THE TASK >> Go through the entries below and copy every line that holds the word "services".

INPUT DATA >>

========

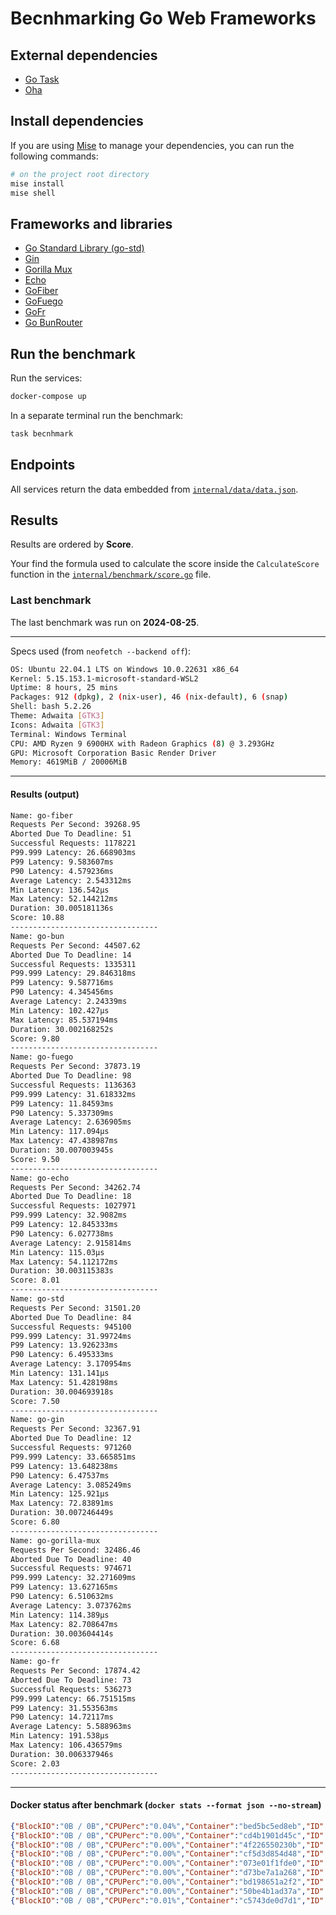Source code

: # Becnhmarking Go Web Frameworks

## External dependencies

- [Go Task](https://taskfile.dev/)
- [Oha](https://github.com/hatoo/oha)

## Install dependencies

If you are using [Mise](https://mise.jdx.dev/) to manage your dependencies, you can run the following commands:

```bash
# on the project root directory
mise install
mise shell
```

## Frameworks and libraries

- [Go Standard Library (go-std)](https://github.com/golang/go)
- [Gin](https://github.com/gin-gonic/gin)
- [Gorilla Mux](https://github.com/gorilla/mux)
- [Echo](https://github.com/labstack/echo)
- [GoFiber](https://github.com/gofiber/fiber)
- [GoFuego](https://github.com/go-fuego/fuego)
- [GoFr](https://github.com/gofr-dev/gofr)
- [Go BunRouter](https://github.com/uptrace/bunrouter)

## Run the benchmark

Run the services:

```bash	
docker-compose up
```
In a separate terminal run the benchmark:

```bash	
task becnhmark
```

##  Endpoints

All services return the data embedded from [`internal/data/data.json`](internal/data/data.json).

## Results

Results are ordered by **Score**.

Your find the formula used to calculate the score inside the `CalculateScore` function in the [`internal/benchmark/score.go`](internal/benchmark/score.go) file.

### Last benchmark

The last benchmark was run on **2024-08-25**.

---
Specs used (from `neofetch --backend off`):

```bash
OS: Ubuntu 22.04.1 LTS on Windows 10.0.22631 x86_64
Kernel: 5.15.153.1-microsoft-standard-WSL2
Uptime: 8 hours, 25 mins
Packages: 912 (dpkg), 2 (nix-user), 46 (nix-default), 6 (snap)
Shell: bash 5.2.26
Theme: Adwaita [GTK3]
Icons: Adwaita [GTK3]
Terminal: Windows Terminal
CPU: AMD Ryzen 9 6900HX with Radeon Graphics (8) @ 3.293GHz
GPU: Microsoft Corporation Basic Render Driver
Memory: 4619MiB / 20006MiB
```

---

#### Results (output)

```bash
Name: go-fiber
Requests Per Second: 39268.95
Aborted Due To Deadline: 51
Successful Requests: 1178221
P99.999 Latency: 26.668903ms
P99 Latency: 9.583607ms
P90 Latency: 4.579236ms
Average Latency: 2.543312ms
Min Latency: 136.542µs
Max Latency: 52.144212ms
Duration: 30.005181136s
Score: 10.88
---------------------------------
Name: go-bun
Requests Per Second: 44507.62
Aborted Due To Deadline: 14
Successful Requests: 1335311
P99.999 Latency: 29.846318ms
P99 Latency: 9.587716ms
P90 Latency: 4.345456ms
Average Latency: 2.24339ms
Min Latency: 102.427µs
Max Latency: 85.537194ms
Duration: 30.002168252s
Score: 9.80
---------------------------------
Name: go-fuego
Requests Per Second: 37873.19
Aborted Due To Deadline: 98
Successful Requests: 1136363
P99.999 Latency: 31.618332ms
P99 Latency: 11.84593ms
P90 Latency: 5.337309ms
Average Latency: 2.636905ms
Min Latency: 117.094µs
Max Latency: 47.438987ms
Duration: 30.007003945s
Score: 9.50
---------------------------------
Name: go-echo
Requests Per Second: 34262.74
Aborted Due To Deadline: 18
Successful Requests: 1027971
P99.999 Latency: 32.9082ms
P99 Latency: 12.845333ms
P90 Latency: 6.027738ms
Average Latency: 2.915814ms
Min Latency: 115.03µs
Max Latency: 54.112172ms
Duration: 30.003115383s
Score: 8.01
---------------------------------
Name: go-std
Requests Per Second: 31501.20
Aborted Due To Deadline: 84
Successful Requests: 945100
P99.999 Latency: 31.99724ms
P99 Latency: 13.926233ms
P90 Latency: 6.495333ms
Average Latency: 3.170954ms
Min Latency: 131.141µs
Max Latency: 51.428198ms
Duration: 30.004693918s
Score: 7.50
---------------------------------
Name: go-gin
Requests Per Second: 32367.91
Aborted Due To Deadline: 12
Successful Requests: 971260
P99.999 Latency: 33.665851ms
P99 Latency: 13.648238ms
P90 Latency: 6.47537ms
Average Latency: 3.085249ms
Min Latency: 125.921µs
Max Latency: 72.83891ms
Duration: 30.007246449s
Score: 6.80
---------------------------------
Name: go-gorilla-mux
Requests Per Second: 32486.46
Aborted Due To Deadline: 40
Successful Requests: 974671
P99.999 Latency: 32.271609ms
P99 Latency: 13.627165ms
P90 Latency: 6.510632ms
Average Latency: 3.073762ms
Min Latency: 114.389µs
Max Latency: 82.708647ms
Duration: 30.003604414s
Score: 6.68
---------------------------------
Name: go-fr
Requests Per Second: 17874.42
Aborted Due To Deadline: 73
Successful Requests: 536273
P99.999 Latency: 66.751515ms
P99 Latency: 31.553563ms
P90 Latency: 14.72117ms
Average Latency: 5.588963ms
Min Latency: 191.538µs
Max Latency: 106.436579ms
Duration: 30.006337946s
Score: 2.03
---------------------------------

```


---

#### Docker status after benchmark (`docker stats --format json --no-stream`)


```json
{"BlockIO":"0B / 0B","CPUPerc":"0.04%","Container":"bed5bc5ed8eb","ID":"bed5bc5ed8eb","MemPerc":"0.05%","MemUsage":"9.207MiB / 19.54GiB","Name":"go-web-framework-benchmark-go-fiber-1","NetIO":"882MB / 18GB","PIDs":"23"}
{"BlockIO":"0B / 0B","CPUPerc":"0.00%","Container":"cd4b1901d45c","ID":"cd4b1901d45c","MemPerc":"0.07%","MemUsage":"13.12MiB / 19.54GiB","Name":"go-web-framework-benchmark-go-std-1","NetIO":"811MB / 16.5GB","PIDs":"24"}
{"BlockIO":"0B / 0B","CPUPerc":"0.00%","Container":"4f226550230b","ID":"4f226550230b","MemPerc":"0.07%","MemUsage":"13.7MiB / 19.54GiB","Name":"go-web-framework-benchmark-go-echo-1","NetIO":"748MB / 15.2GB","PIDs":"26"}
{"BlockIO":"0B / 0B","CPUPerc":"0.00%","Container":"cf5d3d854d48","ID":"cf5d3d854d48","MemPerc":"0.06%","MemUsage":"12.68MiB / 19.54GiB","Name":"go-web-framework-benchmark-go-fuego-1","NetIO":"819MB / 16.7GB","PIDs":"26"}
{"BlockIO":"0B / 0B","CPUPerc":"0.00%","Container":"073e01f1fde0","ID":"073e01f1fde0","MemPerc":"0.07%","MemUsage":"13.25MiB / 19.54GiB","Name":"go-web-framework-benchmark-go-gorilla-mux-1","NetIO":"719MB / 14.7GB","PIDs":"23"}
{"BlockIO":"0B / 0B","CPUPerc":"0.00%","Container":"d73be7a1a268","ID":"d73be7a1a268","MemPerc":"0.10%","MemUsage":"20.02MiB / 19.54GiB","Name":"go-web-framework-benchmark-go-fr-1","NetIO":"458MB / 9.78GB","PIDs":"23"}
{"BlockIO":"0B / 0B","CPUPerc":"0.00%","Container":"bd198651a2f2","ID":"bd198651a2f2","MemPerc":"0.06%","MemUsage":"11.03MiB / 19.54GiB","Name":"go-web-framework-benchmark-go-bun-1","NetIO":"883MB / 18.1GB","PIDs":"25"}
{"BlockIO":"0B / 0B","CPUPerc":"0.00%","Container":"50be4b1ad37a","ID":"50be4b1ad37a","MemPerc":"0.06%","MemUsage":"11.6MiB / 19.54GiB","Name":"go-web-framework-benchmark-go-gin-1","NetIO":"729MB / 14.9GB","PIDs":"24"}
{"BlockIO":"0B / 0B","CPUPerc":"0.01%","Container":"c5743de0d7d1","ID":"c5743de0d7d1","MemPerc":"0.08%","MemUsage":"16.21MiB / 19.54GiB","Name":"go-web-framework-benchmark-db-1","NetIO":"3.24kB / 0B","PIDs":"7"}
```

========

TASK RESULT >>
Run the services:
All services return the data embedded from [`internal/data/data.json`](internal/data/data.json).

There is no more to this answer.